Is there a simple explanation?

I don't understand this blog.

https://alexanderpruss.blogspot.com/2020/11/the-math-tea-argument.html


I don't understand what does this mean:

For instance, there is no guarantee that there is a set of all the definable real numbers.

Why does it matter that there's no set that contains the enumeration?

There is no set of all sets, yet we can enumerate through every set of sets that has a finite description by considering all combinations of the following characters from least length to greatest length: { },,

{}
{{}}
{{{}}}
{{{{}}}}
{{},{{}}}
{{{{{}}}}}
{{{},{{}}}}
{{{{{{}}}}}}
{{{{},{{}}}}}
{{},{{},{{}}}}

etc.

The axioms of set theory tell us that for any predicate F in the language of set theory there is a set of all the numbers that satisfy F.
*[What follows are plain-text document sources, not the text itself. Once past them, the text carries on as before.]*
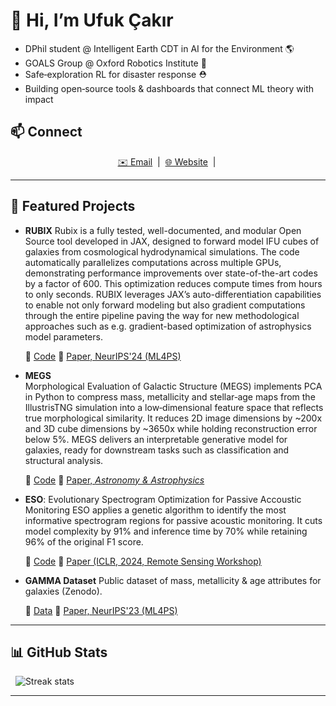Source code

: # 👋 Hi, I’m Ufuk Çakır</h1>

- DPhil student @ Intelligent Earth CDT in AI for the Environment 🌎
- GOALS Group @ Oxford Robotics Institute 🤖
- Safe‑exploration RL for disaster response ⛑️
- Building open‑source tools & dashboards that connect ML theory with impact
 
## 📫 Connect
<p align="center">
  <a href="mailto:ufukcakir@robots.ox.ac.uk">✉️ Email</a>&nbsp;&nbsp;|&nbsp;
  <a href="https://cakir-ufuk.de">🌐 Website</a>&nbsp;&nbsp;|&nbsp;
</p>


---

## 🔭 Featured Projects

- **RUBIX**
  Rubix is a fully tested, well-documented, and modular Open Source tool developed in JAX, designed to forward model IFU cubes of galaxies from cosmological hydrodynamical simulations. The code automatically parallelizes computations across multiple GPUs, demonstrating performance improvements over state-of-the-art codes by a factor of 600. This optimization reduces compute times from hours to only seconds. RUBIX leverages JAX’s auto-differentiation capabilities to enable not only forward modeling but also gradient computations through the entire pipeline paving the way for new methodological approaches such as e.g. gradient-based optimization of astrophysics model parameters.

  🔗 [Code](https://github.com/AstroAI-Lab/rubix)
  🔗 [Paper, NeurIPS'24 (ML4PS)](https://arxiv.org/abs/2412.08265)

- **MEGS**  
  Morphological Evaluation of Galactic Structure (MEGS) implements PCA in Python to compress mass, metallicity and stellar‑age maps from the IllustrisTNG simulation into a low‑dimensional feature space that reflects true morphological similarity. It reduces 2D image dimensions by ~200x and 3D cube dimensions by ~3650x while holding reconstruction error below 5%. MEGS delivers an interpretable generative model for galaxies, ready for downstream tasks such as classification and structural analysis.


  🔗 [Code](https://github.com/ufuk-cakir/MEGS)
  🔗 [Paper, _Astronomy & Astrophysics_](https://www.aanda.org/articles/aa/full_html/2024/11/aa51262-24/aa51262-24.html)

- **ESO**: Evolutionary Spectrogram Optimization for Passive Accoustic Monitoring 
  ESO applies a genetic algorithm to identify the most informative spectrogram regions for passive acoustic monitoring. It cuts model complexity by 91% and inference time by 70% while retaining 96% of the original F1 score.


  🔗 [Code](https://github.com/ufuk-cakir/ESO)
  🔗 [Paper (ICLR, 2024, Remote Sensing Workshop)](https://ml-for-rs.github.io/iclr2024/camera_ready/papers/51.pdf)

- **GAMMA Dataset**
  Public dataset of mass, metallicity & age attributes for galaxies (Zenodo).


  🔗 [Data](https://zenodo.org/records/8375344)
  🔗 [Paper, NeurIPS'23 (ML4PS)](https://arxiv.org/abs/2312.06016)



---

## 📊 GitHub Stats
<p align="center">

  &nbsp;
  <img src="https://github-readme-streak-stats.herokuapp.com/?user=ufuk-cakir&theme=default" alt="Streak stats"/>
</p>

---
I think this makes sense - we can specify a predicate that corresponds to a subset of real numbers that satisfy the predicate

I don't follow the logic here:

Elegant as this argument is, it has crucial set-theoretic flaws. For instance, there is no guarantee that there is a set of all the definable real numbers. The axioms of set theory tell us that for any predicate F in the language of set theory there is a set of all the numbers that satisfy F. But the predicate "is definable" is in English, not in set theory.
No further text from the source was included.